As a company that does end-to-end IoT performance testing, MachNation has to accurately define KPIs and conduct tests to measure scalability so enterprises with concerns about their IoT solutions’ growth can find bottlenecks in their use cases before their customers do.

Let’s look at two areas though there are many more where enterprises test for and validate IoT scalability. Along the way, we’ll discuss five IoT scalability KPIs and view some actual test results from end-to-end IoT performance testing using MachNation Tempest.

Metric #1: device scalability

Device scalability refers to the number of devices that an IoT solution is capable of supporting at some level of acceptable performance. Acceptable device scalability for an IoT platform depends on the types of use cases on that platform. For example, some platforms might claim to be able to support connected factory solutions that have 1500 connected IoT gateways connected to a bunch of PLCs. Other platforms might claim to be able to support smart vending-machine solutions that have 10,000 connected devices. While another type of platform might claim to be able to support LPWAN solutions that have 500,000 or more connected remote assets.

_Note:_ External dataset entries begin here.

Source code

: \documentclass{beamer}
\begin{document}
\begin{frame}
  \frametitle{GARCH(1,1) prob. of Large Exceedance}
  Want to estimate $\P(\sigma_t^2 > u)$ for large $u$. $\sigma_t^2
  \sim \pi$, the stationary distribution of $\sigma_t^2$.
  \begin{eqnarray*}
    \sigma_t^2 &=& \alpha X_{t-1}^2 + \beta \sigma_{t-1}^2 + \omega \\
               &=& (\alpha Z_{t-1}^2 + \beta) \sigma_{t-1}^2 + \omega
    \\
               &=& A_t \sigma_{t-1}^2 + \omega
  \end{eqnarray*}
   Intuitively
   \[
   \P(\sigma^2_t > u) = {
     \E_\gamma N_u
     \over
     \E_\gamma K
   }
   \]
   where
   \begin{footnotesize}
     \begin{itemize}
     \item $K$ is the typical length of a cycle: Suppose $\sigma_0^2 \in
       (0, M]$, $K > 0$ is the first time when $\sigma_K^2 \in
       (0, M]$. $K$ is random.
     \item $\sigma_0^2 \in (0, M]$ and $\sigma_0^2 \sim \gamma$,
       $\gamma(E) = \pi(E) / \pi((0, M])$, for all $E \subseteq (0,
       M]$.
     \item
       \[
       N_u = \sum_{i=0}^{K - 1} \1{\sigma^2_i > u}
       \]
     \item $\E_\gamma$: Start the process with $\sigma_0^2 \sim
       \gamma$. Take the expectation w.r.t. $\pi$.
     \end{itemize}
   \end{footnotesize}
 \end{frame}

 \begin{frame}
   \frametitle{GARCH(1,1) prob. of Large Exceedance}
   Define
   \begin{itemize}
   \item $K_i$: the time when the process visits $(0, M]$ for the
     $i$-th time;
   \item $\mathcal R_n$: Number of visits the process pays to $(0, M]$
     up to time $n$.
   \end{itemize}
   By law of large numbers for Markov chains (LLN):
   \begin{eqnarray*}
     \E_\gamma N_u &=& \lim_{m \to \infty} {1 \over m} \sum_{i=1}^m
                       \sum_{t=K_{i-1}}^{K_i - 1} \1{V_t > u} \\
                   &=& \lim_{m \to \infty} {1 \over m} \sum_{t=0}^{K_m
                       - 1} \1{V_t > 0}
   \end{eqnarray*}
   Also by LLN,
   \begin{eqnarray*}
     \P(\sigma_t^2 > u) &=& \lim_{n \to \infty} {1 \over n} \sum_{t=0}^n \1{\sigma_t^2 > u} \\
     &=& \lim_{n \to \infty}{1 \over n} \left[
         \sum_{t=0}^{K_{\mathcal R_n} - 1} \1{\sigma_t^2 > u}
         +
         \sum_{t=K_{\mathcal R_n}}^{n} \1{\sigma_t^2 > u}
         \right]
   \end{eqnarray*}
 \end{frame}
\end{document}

It’s essential that an enterprise’s end-to-end IoT solution can support its required level of device scalability. To ensure this, enterprises must test at least two major IoT workflows although there are clearly more.

Provisioning workflow. There has to be a way to securely and efficiently connect IoT devices to and register devices on an IoT platform. This involves the bi-directional sharing of metadata, data, and security credentials between devices and an IoT platform. Some high-quality IoT solutions are capable of provisioning 500 devices or more per second.

Over-the-air (OTA) update workflow. Keeping device firmware and software updated is required for virtually all IoT solutions. Having an automated and secure way to accomplish this workflow at scale is critical. Some high-quality IoT device management platforms are required by their customers to simultaneously run 100 OTA updates per second, the equivalent of 8.6 million updated devices in a 24-hour period. This might be necessary when patching an urgent security vulnerability.

So, let’s look at an example of scalability testing of the provisioning workflow. What’s an acceptable length of time to provision 500,000 LPWAN devices? A platform might be built to securely provision one device every 2 seconds. While this sounds fast, it would take over 11 days to provision all 500,000 devices and this assumes no failures or errors in the process. A similar OTA update for 500,000 devices might run for months on a poorly designed IoT platform, because the rate to perform a software update is much slower and the computational requirements much higher than device provisioning.

Enterprises must collect data about their IoT solution’s scalability in order to improve platform performance. And to be fair, it has been very difficult to collect this kind of granular data. However, using appropriate IoT performance testing tools, an enterprise can simulate 500,000 LPWAN devices and have them try to connect at varying rates from 1 per second to 1000 per second or more. During the test the enterprise would capture, analyse, and visualise the provisioning failure rates (i.e., the number of devices that failed to provision) and actual provisioning speed (i.e., how long it really took each device to connect). These metrics would allow the enterprise to find and quantify provisioning bottlenecks and help engineering teams improve device scalability for their IoT solutions.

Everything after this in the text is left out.